----- MATERIAL FOR THIS TASK -----
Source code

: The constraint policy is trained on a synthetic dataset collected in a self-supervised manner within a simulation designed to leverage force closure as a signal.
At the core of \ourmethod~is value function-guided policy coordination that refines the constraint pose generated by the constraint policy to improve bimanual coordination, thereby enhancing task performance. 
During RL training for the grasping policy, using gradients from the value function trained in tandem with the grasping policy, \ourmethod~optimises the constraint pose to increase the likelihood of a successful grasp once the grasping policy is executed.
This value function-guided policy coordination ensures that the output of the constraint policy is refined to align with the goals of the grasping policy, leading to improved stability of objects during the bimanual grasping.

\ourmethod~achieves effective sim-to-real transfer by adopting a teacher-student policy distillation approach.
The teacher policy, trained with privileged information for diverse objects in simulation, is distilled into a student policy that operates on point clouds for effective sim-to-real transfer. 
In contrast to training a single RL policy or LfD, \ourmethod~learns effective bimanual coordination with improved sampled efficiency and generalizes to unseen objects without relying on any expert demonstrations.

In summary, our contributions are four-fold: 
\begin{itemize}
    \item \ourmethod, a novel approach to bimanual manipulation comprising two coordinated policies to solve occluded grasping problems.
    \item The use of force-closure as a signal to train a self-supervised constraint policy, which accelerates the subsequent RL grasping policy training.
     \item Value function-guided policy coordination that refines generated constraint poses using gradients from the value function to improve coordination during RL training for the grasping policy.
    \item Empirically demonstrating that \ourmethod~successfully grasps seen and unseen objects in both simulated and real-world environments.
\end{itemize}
-----
▸ **REQUIREMENT**:
What you return should be only the lines from the line containing "and real-world environments." through the end of the material above, reproduced exactly, first and last included.

▸ **ANSWER TO THE EXERCISE**:
    \item Empirically demonstrating that \ourmethod~successfully grasps seen and unseen objects in both simulated and real-world environments.
\end{itemize}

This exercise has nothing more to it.